Entries taken from a collection:
******
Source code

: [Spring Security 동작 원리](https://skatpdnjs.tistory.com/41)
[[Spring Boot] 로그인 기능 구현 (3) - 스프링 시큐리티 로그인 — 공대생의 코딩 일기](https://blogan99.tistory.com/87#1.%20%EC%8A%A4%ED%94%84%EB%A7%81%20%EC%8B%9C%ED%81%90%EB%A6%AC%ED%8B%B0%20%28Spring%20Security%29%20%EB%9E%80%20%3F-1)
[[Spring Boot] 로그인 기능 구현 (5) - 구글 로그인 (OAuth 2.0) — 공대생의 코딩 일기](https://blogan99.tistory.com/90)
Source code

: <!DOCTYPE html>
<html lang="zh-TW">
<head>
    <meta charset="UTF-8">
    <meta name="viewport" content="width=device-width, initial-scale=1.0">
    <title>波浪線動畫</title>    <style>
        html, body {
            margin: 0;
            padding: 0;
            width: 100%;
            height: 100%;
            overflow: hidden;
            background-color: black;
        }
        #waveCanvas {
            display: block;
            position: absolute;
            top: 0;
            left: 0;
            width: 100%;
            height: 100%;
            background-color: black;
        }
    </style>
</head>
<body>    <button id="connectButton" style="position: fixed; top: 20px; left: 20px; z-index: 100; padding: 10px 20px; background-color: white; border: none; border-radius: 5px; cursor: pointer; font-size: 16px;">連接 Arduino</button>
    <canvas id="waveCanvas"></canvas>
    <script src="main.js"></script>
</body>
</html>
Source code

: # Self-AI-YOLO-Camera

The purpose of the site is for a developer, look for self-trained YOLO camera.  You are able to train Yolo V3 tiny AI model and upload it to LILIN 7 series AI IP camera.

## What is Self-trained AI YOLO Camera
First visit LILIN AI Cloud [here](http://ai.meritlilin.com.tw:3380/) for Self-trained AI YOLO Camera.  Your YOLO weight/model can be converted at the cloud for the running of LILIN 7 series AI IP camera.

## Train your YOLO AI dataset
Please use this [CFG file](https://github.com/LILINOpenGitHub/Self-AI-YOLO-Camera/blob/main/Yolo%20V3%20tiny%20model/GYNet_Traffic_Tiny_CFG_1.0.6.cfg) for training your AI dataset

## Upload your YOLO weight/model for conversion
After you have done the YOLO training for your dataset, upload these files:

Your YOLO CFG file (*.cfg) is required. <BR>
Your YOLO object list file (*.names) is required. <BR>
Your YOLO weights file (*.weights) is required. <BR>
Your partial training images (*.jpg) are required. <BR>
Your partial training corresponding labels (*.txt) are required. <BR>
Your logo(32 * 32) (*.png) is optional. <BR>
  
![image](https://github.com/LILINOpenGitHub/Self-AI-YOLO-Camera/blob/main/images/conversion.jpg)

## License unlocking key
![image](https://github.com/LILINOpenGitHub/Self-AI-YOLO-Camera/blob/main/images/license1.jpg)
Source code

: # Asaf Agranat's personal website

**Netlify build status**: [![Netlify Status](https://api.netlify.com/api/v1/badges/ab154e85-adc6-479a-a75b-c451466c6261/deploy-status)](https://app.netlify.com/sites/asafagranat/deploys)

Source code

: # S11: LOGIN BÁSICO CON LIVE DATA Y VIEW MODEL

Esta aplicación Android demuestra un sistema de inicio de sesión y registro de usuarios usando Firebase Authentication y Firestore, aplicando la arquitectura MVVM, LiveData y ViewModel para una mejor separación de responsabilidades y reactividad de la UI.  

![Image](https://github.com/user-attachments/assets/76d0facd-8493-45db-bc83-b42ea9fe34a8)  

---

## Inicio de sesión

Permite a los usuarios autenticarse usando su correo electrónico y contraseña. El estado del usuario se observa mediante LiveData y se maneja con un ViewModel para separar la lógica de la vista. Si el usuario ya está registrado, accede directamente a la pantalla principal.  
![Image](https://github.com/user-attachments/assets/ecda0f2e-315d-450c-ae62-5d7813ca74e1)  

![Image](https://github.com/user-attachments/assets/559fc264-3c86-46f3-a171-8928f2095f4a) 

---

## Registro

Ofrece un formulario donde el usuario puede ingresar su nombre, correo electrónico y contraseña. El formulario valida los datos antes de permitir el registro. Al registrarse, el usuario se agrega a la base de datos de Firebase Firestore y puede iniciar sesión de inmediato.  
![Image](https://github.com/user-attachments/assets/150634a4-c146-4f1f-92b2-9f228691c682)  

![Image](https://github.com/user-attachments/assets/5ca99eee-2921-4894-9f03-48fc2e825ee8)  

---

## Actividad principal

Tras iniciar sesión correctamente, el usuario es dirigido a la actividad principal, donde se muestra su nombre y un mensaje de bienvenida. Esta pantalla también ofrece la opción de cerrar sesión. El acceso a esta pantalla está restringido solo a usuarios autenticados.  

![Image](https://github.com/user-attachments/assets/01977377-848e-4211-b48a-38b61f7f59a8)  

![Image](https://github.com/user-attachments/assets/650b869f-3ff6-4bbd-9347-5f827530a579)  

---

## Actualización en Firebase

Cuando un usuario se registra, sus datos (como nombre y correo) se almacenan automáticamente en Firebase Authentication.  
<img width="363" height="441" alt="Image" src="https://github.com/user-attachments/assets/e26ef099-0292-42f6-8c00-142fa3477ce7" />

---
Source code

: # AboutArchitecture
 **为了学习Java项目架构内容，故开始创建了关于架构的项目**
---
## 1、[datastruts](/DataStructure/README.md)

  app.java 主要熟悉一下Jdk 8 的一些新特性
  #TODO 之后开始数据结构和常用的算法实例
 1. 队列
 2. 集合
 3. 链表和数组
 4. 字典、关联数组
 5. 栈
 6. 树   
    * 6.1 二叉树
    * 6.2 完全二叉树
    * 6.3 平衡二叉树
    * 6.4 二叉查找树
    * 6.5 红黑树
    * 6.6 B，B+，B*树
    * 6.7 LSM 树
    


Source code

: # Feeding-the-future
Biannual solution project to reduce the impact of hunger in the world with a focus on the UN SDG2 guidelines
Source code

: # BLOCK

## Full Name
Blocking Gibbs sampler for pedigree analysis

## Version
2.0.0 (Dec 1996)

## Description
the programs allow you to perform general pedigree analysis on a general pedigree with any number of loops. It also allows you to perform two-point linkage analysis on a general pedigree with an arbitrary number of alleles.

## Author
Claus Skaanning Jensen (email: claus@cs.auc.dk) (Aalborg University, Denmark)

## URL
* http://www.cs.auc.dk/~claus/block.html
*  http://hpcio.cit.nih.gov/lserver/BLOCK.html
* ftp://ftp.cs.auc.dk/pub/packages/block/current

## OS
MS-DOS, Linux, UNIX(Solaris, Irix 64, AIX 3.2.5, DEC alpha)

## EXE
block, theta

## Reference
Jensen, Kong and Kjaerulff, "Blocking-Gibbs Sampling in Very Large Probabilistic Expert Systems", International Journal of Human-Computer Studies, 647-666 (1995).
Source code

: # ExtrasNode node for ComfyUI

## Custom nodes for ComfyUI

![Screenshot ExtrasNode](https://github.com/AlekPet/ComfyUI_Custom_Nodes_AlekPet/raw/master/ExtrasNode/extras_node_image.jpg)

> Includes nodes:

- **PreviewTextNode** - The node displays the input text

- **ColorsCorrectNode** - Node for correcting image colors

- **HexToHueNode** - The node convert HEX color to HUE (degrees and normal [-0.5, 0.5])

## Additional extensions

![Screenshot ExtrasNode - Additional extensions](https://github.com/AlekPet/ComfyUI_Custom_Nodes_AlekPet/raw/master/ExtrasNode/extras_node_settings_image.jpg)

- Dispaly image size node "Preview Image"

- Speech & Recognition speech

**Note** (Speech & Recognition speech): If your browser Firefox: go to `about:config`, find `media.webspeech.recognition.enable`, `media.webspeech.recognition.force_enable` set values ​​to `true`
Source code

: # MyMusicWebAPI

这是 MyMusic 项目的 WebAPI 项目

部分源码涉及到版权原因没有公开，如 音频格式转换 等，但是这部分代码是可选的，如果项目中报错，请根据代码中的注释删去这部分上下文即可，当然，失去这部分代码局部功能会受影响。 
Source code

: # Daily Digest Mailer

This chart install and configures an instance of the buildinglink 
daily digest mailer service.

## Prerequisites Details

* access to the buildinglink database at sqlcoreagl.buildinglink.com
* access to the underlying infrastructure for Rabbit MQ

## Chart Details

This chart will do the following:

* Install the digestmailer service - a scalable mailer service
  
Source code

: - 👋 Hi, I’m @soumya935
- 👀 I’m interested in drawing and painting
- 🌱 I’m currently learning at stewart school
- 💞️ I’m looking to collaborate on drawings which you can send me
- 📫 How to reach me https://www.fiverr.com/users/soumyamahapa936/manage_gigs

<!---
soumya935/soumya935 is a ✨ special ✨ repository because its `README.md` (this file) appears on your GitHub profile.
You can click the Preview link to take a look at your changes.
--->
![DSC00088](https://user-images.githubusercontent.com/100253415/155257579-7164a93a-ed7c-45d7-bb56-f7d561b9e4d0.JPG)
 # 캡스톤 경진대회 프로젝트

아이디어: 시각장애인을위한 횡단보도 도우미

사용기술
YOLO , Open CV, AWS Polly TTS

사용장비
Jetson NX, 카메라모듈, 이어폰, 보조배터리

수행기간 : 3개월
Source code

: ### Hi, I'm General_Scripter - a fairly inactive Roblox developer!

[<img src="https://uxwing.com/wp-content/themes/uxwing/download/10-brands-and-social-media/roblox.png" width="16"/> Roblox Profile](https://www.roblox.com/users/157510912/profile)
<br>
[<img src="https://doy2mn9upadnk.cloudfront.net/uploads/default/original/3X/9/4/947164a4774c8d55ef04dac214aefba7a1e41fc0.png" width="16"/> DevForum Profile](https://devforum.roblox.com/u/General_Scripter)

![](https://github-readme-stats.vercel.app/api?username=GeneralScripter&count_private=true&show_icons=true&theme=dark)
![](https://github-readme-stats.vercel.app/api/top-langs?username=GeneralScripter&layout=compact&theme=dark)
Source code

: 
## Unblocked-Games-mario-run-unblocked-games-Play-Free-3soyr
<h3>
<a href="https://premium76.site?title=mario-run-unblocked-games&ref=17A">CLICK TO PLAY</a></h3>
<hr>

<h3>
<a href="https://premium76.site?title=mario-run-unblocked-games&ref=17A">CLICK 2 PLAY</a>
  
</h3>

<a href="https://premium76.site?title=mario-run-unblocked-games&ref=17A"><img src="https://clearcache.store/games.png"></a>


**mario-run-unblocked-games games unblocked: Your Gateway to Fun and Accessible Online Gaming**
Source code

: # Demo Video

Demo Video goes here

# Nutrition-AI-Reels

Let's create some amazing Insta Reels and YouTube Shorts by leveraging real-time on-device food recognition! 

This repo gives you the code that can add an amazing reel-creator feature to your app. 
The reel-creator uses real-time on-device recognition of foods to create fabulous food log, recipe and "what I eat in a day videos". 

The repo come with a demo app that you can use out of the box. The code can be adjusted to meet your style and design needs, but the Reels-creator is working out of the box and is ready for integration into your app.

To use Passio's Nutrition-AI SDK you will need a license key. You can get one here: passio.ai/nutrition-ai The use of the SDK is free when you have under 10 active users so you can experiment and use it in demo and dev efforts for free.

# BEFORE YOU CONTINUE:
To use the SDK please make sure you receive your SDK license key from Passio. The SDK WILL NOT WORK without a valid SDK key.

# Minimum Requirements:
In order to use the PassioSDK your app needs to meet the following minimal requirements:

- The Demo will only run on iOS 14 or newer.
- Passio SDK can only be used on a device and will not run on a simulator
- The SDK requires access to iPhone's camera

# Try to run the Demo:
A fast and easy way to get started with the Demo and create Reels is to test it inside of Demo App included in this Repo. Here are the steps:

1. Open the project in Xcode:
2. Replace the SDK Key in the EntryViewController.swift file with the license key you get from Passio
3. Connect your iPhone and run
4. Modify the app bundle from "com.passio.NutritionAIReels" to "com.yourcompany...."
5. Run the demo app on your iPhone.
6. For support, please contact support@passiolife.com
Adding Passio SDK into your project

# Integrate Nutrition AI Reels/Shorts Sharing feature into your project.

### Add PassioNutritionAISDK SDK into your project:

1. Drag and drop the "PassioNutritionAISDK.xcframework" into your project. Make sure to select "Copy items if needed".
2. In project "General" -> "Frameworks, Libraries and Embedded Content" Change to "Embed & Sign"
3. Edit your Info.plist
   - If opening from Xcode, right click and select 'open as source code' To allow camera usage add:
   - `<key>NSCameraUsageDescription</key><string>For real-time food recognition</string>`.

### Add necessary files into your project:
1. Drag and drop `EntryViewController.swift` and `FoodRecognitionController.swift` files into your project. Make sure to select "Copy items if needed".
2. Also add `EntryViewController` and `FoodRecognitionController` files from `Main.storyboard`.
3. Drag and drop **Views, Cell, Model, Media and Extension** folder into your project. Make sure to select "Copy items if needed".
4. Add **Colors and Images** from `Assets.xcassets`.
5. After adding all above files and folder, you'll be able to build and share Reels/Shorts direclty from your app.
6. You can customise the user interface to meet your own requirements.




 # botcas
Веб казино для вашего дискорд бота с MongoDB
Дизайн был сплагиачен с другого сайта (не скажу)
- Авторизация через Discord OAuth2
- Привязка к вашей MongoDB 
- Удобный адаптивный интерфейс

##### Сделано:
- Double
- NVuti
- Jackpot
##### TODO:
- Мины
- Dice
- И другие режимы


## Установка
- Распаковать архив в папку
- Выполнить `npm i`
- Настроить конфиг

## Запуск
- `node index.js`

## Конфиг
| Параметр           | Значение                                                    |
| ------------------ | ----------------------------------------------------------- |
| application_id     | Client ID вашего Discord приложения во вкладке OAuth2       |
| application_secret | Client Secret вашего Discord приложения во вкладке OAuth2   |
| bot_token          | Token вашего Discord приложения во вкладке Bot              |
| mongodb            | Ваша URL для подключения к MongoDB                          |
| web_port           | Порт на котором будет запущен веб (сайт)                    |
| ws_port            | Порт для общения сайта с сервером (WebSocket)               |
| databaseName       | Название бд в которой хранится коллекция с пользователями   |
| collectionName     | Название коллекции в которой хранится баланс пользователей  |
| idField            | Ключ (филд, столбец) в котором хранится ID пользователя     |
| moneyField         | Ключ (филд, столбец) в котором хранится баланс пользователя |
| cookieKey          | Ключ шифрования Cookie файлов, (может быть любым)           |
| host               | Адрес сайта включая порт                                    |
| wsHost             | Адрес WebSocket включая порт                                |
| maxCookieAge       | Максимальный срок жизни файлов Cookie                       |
******
Using the entries above, find all lines with "филд". Copy them.

* Exercise response *
| idField            | Ключ (филд, столбец) в котором хранится ID пользователя     |
| moneyField         | Ключ (филд, столбец) в котором хранится баланс пользователя |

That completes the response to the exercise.